WHAT IS NEEDED:
Copy each line of the records that includes "does".

[Records from a collection]
>>

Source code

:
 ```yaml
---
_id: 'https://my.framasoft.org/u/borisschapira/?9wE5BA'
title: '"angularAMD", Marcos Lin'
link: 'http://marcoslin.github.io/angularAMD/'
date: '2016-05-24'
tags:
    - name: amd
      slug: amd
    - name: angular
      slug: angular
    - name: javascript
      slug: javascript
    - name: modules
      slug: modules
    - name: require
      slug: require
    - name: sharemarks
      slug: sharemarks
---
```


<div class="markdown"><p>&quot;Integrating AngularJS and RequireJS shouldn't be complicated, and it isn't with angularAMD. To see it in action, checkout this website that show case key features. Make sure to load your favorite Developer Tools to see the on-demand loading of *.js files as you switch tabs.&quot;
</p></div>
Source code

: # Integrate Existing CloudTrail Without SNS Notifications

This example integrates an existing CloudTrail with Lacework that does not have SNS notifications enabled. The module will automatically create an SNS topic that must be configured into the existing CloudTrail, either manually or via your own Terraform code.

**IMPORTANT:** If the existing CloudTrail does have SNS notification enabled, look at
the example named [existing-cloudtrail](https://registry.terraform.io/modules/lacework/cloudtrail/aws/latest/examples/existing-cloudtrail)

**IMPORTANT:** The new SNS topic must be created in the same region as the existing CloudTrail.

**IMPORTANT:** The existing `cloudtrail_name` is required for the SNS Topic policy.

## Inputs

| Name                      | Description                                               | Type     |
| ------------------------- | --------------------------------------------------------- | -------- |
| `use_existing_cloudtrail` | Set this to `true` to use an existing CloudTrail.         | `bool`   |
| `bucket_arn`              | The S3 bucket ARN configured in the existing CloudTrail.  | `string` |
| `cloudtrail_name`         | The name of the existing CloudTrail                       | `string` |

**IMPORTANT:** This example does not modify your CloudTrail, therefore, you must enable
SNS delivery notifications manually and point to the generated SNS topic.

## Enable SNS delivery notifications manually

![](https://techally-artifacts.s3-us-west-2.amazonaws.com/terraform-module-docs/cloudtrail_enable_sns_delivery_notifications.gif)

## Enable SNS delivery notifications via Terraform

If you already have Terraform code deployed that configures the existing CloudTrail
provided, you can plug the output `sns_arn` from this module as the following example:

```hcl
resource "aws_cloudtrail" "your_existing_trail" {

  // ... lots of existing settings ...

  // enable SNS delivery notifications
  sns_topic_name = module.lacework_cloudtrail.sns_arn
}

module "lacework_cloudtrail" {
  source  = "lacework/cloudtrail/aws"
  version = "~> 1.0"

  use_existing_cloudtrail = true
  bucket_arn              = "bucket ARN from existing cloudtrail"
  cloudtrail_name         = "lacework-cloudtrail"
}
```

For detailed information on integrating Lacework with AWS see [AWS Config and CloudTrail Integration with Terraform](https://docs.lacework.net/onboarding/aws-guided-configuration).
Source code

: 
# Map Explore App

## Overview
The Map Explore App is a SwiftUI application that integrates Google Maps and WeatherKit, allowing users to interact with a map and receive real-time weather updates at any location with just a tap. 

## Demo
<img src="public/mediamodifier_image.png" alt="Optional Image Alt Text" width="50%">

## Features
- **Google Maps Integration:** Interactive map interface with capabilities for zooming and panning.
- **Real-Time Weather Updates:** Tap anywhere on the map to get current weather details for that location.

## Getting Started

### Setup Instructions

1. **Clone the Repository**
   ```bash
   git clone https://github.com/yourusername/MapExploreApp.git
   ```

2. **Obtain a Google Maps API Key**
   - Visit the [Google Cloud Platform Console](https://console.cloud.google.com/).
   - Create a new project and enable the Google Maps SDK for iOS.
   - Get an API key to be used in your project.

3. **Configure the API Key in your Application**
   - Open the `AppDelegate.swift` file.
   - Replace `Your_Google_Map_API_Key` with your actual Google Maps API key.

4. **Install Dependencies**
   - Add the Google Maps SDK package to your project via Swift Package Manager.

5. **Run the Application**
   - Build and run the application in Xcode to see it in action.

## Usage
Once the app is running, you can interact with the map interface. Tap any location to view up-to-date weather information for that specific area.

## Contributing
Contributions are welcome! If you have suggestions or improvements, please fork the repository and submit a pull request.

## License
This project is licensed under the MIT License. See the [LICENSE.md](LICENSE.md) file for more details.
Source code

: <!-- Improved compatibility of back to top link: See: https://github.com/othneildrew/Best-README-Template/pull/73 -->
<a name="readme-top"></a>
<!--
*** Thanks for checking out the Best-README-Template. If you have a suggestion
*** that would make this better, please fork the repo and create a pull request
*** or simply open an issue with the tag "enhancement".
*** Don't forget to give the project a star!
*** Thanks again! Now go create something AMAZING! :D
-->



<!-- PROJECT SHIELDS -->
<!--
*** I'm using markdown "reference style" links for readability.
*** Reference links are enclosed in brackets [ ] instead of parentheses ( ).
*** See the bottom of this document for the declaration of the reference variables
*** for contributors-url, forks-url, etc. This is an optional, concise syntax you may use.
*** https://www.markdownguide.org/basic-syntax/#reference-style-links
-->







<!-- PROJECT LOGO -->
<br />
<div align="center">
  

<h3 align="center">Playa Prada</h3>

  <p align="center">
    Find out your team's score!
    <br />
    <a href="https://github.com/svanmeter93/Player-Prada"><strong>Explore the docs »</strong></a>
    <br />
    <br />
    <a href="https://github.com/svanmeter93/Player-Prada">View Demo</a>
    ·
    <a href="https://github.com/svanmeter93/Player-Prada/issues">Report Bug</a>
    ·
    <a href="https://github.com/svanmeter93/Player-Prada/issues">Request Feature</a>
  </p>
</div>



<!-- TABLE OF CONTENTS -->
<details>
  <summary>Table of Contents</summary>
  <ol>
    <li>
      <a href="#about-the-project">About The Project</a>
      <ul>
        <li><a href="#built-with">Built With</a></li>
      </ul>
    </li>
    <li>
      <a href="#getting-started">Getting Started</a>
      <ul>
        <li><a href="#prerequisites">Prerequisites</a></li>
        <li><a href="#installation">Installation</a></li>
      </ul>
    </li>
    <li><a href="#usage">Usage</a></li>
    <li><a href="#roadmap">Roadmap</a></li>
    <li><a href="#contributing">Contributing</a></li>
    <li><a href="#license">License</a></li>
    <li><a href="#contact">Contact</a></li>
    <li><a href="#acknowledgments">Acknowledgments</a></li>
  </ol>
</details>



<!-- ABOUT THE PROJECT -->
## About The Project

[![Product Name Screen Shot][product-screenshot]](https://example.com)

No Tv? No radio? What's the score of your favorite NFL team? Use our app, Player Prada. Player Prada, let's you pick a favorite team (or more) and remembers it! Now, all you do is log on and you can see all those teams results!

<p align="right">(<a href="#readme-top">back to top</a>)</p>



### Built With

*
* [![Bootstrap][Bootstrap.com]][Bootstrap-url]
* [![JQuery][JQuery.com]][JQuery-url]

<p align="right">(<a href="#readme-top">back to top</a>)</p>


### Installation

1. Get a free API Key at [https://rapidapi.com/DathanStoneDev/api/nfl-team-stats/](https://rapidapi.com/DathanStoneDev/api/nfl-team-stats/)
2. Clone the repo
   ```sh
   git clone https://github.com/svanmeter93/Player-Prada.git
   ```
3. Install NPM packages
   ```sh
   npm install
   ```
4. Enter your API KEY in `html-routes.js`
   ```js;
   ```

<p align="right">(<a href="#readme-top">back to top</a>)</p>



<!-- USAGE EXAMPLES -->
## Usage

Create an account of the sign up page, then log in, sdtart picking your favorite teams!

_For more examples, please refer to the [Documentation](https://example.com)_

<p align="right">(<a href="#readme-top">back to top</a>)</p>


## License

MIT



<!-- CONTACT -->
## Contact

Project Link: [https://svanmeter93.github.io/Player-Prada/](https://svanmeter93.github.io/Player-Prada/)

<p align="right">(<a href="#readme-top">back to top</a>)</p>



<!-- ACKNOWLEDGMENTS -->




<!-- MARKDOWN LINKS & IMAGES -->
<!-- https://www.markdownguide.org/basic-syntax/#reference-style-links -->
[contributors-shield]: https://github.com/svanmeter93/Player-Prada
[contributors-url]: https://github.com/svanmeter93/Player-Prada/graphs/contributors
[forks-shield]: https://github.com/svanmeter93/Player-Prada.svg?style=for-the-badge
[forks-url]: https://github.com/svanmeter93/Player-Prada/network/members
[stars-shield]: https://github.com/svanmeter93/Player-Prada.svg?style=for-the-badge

<<

SOLVED EXERCISE:
This example integrates an existing CloudTrail with Lacework that does not have SNS notifications enabled. The module will automatically create an SNS topic that must be configured into the existing CloudTrail, either manually or via your own Terraform code.
**IMPORTANT:** If the existing CloudTrail does have SNS notification enabled, look at
**IMPORTANT:** This example does not modify your CloudTrail, therefore, you must enable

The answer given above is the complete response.